What is nourishing you?
People are often very conscious of what they eat today. There is such a variety of foods from which to choose. As a lad it was meat and three veg, other than on Friday when there was the delight of Fish n Chips! Today, the possibility of take aways or order ins are plentiful. And one of the gifts of our ethnic diversity is the culinary diversity which this brings.
Yet while scripture passages offered to us by the Church this week speak of food and drink, to be taken, eaten, drunk, and enjoyed, we can see that the actual nourishment being offered is beyond the literal. On Tuesday the Prophet Ezekiel spoke of being offered a scroll to eat. Today Wisdom offers the simple, us, her wine and food laid upon her table. In the Gospel of John, Jesus offers his flesh, his body and blood to eat, to drink.
Every day we are nourished through our senses. We are nourished through what we see, hear, smell, touch, and taste. Yet are we making choices when it comes to what enters us through our senses? Are we seeking to enjoy sights, sounds, aromas, touch, and tastes which are actually going to give us life? Like some fast food, there is plenty around which can ‘fill us up’, and even give us a temporary fix, but will this give us life to the full?!
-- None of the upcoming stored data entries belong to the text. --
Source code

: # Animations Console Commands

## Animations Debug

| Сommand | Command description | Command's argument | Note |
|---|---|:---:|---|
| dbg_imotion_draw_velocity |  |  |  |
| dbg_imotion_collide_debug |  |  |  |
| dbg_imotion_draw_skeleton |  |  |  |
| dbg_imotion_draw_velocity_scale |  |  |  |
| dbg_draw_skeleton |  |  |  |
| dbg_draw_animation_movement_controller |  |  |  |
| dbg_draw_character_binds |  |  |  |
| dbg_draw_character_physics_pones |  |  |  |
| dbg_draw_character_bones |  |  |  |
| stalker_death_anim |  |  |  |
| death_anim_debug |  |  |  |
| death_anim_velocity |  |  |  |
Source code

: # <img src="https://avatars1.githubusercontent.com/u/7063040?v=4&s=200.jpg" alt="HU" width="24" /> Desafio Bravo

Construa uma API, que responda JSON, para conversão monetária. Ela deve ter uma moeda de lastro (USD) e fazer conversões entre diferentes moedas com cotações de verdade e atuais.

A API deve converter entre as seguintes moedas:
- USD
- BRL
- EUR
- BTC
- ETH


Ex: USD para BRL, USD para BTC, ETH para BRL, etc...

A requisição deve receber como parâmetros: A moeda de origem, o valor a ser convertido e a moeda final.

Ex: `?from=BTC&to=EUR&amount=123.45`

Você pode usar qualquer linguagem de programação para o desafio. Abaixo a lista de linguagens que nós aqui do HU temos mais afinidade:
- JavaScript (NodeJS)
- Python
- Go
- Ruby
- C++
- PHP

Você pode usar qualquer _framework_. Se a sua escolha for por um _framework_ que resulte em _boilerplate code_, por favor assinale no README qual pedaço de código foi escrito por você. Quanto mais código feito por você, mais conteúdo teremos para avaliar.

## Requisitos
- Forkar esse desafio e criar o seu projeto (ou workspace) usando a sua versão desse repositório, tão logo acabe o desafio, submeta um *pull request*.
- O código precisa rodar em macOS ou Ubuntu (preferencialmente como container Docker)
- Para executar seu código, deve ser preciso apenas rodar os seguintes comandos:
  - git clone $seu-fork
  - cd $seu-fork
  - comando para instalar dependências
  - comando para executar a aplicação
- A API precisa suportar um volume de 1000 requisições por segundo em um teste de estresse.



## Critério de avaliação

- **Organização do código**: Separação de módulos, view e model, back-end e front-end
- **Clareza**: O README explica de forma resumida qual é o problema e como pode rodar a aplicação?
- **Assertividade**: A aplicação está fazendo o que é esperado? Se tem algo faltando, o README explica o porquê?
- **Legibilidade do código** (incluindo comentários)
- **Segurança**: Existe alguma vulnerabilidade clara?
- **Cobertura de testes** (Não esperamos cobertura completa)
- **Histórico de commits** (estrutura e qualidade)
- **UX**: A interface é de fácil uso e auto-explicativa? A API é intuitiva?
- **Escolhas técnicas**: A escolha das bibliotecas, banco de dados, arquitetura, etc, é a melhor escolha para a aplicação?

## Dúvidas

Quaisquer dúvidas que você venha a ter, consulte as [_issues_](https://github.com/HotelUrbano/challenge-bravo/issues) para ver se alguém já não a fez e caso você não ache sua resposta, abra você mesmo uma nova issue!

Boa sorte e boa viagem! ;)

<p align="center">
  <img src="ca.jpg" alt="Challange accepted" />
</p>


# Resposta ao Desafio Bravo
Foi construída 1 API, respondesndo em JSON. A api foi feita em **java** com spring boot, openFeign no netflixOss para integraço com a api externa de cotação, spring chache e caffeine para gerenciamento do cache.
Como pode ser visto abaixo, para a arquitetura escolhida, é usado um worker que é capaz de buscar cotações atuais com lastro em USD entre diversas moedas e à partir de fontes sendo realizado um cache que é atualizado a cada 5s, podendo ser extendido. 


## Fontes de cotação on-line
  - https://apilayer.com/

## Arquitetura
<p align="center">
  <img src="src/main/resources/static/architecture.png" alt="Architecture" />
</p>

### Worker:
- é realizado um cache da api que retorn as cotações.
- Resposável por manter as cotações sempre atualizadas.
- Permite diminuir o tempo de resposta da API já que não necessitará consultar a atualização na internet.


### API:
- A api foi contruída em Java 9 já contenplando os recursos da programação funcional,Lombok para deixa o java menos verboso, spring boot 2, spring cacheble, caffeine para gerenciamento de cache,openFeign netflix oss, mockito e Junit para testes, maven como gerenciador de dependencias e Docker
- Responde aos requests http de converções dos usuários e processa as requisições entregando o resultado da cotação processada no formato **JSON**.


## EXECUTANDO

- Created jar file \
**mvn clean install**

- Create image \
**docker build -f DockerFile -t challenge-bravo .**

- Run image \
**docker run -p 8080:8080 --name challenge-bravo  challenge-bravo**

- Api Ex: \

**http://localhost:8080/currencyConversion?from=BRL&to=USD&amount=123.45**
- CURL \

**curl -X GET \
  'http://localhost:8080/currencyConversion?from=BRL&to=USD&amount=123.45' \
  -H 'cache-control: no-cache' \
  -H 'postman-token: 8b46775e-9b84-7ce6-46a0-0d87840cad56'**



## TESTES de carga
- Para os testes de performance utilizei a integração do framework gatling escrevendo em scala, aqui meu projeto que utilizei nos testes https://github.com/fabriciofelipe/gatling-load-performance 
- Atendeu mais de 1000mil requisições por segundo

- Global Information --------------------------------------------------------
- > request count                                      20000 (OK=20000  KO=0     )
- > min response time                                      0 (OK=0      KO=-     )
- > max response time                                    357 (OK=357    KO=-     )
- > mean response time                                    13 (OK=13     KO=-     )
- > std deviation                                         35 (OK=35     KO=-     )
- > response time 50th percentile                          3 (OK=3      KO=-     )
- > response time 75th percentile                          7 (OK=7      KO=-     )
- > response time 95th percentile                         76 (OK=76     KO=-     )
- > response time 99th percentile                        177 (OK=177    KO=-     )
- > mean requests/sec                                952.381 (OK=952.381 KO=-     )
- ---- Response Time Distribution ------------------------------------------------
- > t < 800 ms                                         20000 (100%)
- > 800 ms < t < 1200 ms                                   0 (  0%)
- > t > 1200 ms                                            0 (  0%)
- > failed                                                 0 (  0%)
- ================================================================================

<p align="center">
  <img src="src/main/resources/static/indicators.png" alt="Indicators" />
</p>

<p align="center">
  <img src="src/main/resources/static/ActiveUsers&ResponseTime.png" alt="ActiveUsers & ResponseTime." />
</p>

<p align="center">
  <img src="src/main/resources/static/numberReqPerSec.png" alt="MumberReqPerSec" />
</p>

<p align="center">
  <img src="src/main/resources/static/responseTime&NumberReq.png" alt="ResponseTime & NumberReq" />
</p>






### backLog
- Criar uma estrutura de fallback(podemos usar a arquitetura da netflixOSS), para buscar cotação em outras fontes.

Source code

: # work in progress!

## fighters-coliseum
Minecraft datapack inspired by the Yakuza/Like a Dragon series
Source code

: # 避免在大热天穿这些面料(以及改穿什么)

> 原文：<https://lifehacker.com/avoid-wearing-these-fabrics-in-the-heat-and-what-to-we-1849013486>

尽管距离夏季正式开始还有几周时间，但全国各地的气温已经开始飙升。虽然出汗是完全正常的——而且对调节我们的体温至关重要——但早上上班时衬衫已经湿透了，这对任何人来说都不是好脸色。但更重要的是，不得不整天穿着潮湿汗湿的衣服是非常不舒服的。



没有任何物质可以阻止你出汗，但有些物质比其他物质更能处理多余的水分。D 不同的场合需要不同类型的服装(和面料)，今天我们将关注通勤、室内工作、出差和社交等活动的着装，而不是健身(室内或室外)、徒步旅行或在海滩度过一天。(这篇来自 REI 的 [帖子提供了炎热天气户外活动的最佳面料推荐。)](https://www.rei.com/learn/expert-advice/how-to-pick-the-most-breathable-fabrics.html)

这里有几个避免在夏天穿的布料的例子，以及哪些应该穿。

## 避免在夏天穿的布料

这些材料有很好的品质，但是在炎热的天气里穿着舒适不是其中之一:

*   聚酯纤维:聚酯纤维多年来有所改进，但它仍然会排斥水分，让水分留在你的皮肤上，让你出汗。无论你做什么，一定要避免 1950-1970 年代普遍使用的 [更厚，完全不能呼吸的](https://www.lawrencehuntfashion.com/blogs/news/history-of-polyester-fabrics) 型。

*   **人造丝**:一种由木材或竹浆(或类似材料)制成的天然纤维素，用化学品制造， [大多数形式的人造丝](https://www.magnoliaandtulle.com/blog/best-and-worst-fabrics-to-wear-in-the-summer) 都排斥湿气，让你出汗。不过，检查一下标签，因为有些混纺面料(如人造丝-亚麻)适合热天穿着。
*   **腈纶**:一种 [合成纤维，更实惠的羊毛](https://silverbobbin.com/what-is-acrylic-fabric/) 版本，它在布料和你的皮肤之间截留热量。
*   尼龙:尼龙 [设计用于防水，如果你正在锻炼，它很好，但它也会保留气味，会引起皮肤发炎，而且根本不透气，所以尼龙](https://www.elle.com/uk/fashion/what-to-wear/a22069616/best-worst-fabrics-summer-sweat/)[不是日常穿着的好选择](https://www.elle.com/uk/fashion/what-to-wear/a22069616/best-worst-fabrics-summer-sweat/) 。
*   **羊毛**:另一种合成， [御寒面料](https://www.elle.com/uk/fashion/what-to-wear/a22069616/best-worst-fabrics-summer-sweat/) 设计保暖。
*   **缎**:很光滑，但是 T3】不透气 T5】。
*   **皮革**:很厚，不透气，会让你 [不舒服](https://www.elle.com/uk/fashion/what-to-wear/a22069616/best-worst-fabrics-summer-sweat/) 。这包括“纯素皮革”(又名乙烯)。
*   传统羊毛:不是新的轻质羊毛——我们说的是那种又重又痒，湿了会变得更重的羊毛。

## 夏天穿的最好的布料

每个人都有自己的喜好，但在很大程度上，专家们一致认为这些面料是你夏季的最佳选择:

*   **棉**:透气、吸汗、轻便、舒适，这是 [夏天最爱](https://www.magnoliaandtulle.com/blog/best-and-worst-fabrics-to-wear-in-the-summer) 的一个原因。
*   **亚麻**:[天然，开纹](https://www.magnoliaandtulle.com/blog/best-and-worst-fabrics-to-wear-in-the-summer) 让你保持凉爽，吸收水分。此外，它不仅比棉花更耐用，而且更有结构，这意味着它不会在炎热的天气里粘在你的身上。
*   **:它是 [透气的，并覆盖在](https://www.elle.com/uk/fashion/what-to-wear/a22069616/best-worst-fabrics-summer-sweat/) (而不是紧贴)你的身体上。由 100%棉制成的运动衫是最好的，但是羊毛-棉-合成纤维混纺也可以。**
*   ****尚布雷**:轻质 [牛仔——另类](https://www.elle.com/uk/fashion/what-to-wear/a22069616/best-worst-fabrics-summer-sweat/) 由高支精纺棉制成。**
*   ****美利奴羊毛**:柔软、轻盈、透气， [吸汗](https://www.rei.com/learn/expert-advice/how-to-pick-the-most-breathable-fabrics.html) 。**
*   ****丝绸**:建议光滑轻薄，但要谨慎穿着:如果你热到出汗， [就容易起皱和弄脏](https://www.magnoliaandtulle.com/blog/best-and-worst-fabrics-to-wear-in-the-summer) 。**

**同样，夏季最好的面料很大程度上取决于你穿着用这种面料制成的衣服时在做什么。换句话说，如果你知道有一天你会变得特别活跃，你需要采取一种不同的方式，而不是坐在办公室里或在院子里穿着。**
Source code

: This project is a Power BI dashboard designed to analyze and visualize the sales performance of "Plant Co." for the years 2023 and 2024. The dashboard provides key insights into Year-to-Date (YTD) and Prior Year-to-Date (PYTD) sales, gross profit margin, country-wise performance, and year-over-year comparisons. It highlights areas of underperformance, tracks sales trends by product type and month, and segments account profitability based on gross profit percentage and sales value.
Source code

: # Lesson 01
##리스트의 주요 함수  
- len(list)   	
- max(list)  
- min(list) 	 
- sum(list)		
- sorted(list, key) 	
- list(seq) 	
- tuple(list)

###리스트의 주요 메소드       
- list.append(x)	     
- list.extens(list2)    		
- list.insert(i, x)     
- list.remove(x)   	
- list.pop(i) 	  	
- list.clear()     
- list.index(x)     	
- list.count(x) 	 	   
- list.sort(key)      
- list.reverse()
In the Sacraments we are nourished by God’s Word and through the presence of the Risen Lord. This nourishment will enable us to live eternally. This is the food which forms our response to all that life places before us. How is our daily intake of the Scriptures? How often are we availing of the Risen Lord in prayer and in the Sacraments?
I included a wonderful quote from St Jerome, the great Scripture Scholar, in a recent workshop on the Liturgy of the Word, “When we approach the (Eucharistic) mystery, if a crumb falls to the ground, we are troubled. Yet when we are listening to the word of God and God’s Word and Christ’s flesh and blood is being poured into our ears, yet we pay no heed, what great peril should we not feel?” (St Jerome).
Yes, both Word and Sacrament are essential nourishment for life; today and tomorrow. A reflection for us in the days ahead is to notice what is nourishing us. Are we being nourished well through our senses? How are we choosing? Remembering as Jesus says, “the one who feeds on me will have life because of me.”